# Question about outsourcing some work



## RickA (Apr 29, 2007)

The company I work for has a job we are working on and the customer has expressed some need for some Adirondak Chairs. These would be rustic looking custom made chairs that we would do all the machining on and finishing on but we need someone to assemble them for us. 
The problem is in order for us to get the price down to a reasonable level we need to find some cheap help LOL 
Does anyone have any thoughts on this? My biggest concerns would be added cost of shipping and then the inevitable problem with quality control.
I know my boss is hoping to find some retired guy to do this and actually the money would be real good for a guy but I'm thinking Hmmmmmmmmmmmm, this may not be feasible
Thoughts Please
Thanks
Rick


----------



## dennis (Aug 3, 2006)

How many chairs are you talking about? I don't see the assembly being any different labor wise than the machining or finishing. A local custom shop might be your best bet.


----------



## oscorner (Aug 7, 2006)

If school was still in… maybe a vocational school that teaches woodworking…maybe they would be interested in helping? What method of assembly are you going to use?


----------



## Karson (May 9, 2006)

Well you could hire someone to do a quality assembly and raise the price for a professional quality chair.


----------



## Treefarmer (Mar 19, 2007)

It sounds like you are making a lot of chairs, looking to ship elsewhere for cheap assembly labor, is that correct? I guess there is a need for this sort of stuff (unfortunately). Everyone is looking for cheap labor. At the same time trying to maximize their own profit. It's a spiral we are caught in. Pay a decent wage, charge a reasonable price. Be satisfied that your company made a reasonable profit without resorting to "cheap" labor.

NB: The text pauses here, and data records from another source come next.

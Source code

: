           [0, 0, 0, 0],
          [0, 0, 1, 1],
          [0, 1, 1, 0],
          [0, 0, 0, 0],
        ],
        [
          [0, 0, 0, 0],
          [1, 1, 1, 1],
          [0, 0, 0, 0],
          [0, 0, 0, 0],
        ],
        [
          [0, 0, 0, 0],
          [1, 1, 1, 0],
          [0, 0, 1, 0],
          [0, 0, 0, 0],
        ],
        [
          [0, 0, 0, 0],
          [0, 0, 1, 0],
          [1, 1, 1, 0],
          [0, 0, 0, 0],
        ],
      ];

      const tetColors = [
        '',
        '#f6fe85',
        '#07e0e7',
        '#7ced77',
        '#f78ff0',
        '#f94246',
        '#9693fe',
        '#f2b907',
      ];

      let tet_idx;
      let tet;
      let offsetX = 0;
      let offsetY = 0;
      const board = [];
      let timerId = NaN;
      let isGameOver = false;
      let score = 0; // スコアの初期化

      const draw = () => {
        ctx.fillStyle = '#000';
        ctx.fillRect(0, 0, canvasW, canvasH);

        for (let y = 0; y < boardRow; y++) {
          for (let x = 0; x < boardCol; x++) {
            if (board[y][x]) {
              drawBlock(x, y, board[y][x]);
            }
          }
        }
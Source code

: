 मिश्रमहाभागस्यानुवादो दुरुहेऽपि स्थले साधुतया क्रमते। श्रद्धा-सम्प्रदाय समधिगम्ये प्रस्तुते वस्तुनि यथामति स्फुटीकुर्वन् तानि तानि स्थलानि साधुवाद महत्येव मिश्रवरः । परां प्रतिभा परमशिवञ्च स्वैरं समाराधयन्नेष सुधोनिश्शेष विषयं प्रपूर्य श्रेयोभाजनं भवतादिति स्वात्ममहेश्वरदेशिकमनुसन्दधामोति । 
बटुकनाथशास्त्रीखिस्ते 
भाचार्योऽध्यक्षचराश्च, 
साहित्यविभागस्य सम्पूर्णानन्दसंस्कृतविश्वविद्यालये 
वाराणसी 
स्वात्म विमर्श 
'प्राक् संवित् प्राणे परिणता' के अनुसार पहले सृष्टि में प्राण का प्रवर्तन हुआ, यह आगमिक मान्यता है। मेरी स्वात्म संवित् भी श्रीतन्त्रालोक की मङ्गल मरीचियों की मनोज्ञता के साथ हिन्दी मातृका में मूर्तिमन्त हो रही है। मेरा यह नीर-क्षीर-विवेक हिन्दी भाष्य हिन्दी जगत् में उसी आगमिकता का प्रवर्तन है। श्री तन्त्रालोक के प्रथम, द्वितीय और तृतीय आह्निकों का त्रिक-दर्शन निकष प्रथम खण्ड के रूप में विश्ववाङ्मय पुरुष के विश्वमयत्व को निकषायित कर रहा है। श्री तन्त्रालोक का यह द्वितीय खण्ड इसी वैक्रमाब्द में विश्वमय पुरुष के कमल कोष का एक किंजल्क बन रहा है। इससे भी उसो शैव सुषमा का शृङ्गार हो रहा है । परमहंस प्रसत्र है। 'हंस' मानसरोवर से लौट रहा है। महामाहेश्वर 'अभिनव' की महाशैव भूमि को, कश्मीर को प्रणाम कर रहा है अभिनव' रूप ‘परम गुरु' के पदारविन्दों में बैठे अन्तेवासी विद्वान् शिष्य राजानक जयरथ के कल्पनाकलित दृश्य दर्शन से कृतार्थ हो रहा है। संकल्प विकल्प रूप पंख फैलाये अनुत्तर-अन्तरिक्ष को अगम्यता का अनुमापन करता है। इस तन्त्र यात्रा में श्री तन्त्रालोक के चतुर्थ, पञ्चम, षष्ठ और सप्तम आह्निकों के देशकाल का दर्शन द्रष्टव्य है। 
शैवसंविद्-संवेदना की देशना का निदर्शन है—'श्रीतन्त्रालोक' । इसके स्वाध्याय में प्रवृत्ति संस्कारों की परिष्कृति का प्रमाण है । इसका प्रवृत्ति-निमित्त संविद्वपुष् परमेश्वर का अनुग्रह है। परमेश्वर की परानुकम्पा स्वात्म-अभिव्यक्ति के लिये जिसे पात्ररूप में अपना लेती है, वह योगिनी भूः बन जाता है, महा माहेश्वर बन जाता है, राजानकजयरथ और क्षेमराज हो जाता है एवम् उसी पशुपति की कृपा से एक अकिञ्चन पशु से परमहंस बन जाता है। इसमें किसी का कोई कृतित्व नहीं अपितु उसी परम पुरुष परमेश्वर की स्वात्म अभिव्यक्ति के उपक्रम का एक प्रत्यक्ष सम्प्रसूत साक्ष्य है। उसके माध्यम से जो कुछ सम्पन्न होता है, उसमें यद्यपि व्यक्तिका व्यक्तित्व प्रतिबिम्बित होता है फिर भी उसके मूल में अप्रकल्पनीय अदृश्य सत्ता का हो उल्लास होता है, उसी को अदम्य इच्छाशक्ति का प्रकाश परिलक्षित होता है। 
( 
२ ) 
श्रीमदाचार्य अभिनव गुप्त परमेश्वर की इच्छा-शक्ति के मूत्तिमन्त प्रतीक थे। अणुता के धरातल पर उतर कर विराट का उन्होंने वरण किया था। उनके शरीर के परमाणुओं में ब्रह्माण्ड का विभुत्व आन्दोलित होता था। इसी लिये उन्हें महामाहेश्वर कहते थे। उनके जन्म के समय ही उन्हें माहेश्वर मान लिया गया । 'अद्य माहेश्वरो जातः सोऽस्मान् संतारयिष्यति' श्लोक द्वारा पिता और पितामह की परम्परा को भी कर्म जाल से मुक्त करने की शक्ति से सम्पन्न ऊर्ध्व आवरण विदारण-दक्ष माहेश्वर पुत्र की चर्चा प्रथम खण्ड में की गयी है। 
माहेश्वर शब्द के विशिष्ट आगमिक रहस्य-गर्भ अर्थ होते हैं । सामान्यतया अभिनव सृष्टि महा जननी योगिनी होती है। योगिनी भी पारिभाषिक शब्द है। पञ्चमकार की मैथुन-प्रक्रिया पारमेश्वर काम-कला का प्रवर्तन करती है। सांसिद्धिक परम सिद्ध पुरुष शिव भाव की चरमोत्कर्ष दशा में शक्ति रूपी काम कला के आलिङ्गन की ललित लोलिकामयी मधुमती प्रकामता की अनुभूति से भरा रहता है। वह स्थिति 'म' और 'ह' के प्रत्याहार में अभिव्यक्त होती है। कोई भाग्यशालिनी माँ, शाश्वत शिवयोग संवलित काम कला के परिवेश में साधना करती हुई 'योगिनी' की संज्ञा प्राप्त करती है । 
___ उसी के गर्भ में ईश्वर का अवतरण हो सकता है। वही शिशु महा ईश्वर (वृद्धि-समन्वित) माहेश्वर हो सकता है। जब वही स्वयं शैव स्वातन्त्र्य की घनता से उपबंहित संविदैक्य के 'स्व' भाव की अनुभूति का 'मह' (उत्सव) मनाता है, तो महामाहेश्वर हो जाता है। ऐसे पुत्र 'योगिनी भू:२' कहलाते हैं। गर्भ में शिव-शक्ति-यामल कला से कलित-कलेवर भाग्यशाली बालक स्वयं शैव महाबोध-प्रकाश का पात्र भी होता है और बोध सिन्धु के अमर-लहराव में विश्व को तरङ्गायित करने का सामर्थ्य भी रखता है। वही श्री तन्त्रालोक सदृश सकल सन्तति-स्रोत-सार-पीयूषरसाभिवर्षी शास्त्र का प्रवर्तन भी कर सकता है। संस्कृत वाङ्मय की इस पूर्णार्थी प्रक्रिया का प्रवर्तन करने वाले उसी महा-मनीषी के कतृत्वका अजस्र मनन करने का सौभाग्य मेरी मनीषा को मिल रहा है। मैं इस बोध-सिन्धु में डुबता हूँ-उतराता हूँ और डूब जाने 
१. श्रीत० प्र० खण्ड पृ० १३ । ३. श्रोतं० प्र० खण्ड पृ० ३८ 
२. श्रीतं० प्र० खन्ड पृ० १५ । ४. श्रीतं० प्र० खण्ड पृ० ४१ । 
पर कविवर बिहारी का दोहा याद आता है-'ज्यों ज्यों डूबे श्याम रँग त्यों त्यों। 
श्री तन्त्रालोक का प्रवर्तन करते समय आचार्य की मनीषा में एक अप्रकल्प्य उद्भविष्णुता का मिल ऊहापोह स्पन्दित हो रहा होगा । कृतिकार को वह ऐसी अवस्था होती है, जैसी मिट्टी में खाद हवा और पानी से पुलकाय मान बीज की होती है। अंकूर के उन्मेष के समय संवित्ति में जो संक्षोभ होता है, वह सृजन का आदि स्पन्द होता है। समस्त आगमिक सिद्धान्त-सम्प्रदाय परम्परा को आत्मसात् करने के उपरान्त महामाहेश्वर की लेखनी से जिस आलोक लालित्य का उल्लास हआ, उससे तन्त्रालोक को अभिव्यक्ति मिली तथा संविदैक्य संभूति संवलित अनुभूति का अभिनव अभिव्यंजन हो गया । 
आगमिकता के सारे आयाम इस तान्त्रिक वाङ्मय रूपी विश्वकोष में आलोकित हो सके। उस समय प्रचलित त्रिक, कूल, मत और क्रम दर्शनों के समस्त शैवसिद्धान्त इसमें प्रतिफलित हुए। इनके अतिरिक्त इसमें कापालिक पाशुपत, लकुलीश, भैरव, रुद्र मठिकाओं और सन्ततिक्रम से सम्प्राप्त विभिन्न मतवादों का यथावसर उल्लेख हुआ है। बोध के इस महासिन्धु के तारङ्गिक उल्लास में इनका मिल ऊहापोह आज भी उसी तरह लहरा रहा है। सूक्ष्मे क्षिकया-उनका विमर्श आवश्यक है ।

I hope you can find someone local ,the retired guy, to do this for you.


----------



## bbrooks (Jan 3, 2007)

I would think the shipping costs would eat up the savings you would get from not having someone local to you. If you hired someone elsewhere to assemble the chairs, you would need to ship the materials to them for assembly. Once completed, they would need to send the chairs back to you, or on to the customer. The extra costs in these shipping could be used to pay for someone local to do the assembly, and then have just the single shipping charge.

I would suggest trying to find someone local, maybe pay them a decent amount, and go that route. It will also help for you QC needs, since you could check on them locally instead of relying on the assembler to make them correctly.


----------



## oscorner (Aug 7, 2006)

That's what I like about this site. Here I was thinking that assembling the chairs would be a way to give some students some experience, but I missed the issue. That being cheap labor and the need to pay someone local a decent wage, instead of out sourcing like the tool manufactures. Thanks guys!


----------



## bbrooks (Jan 3, 2007)

I am interested to hear what happened on this. Did you outsource or what?


----------



## Tangle (Jul 21, 2007)

Do you have a local sheltered work shop? They employ the handicapped who can assemble at a very reasonable price. The supervision is good and quality is as well.


----------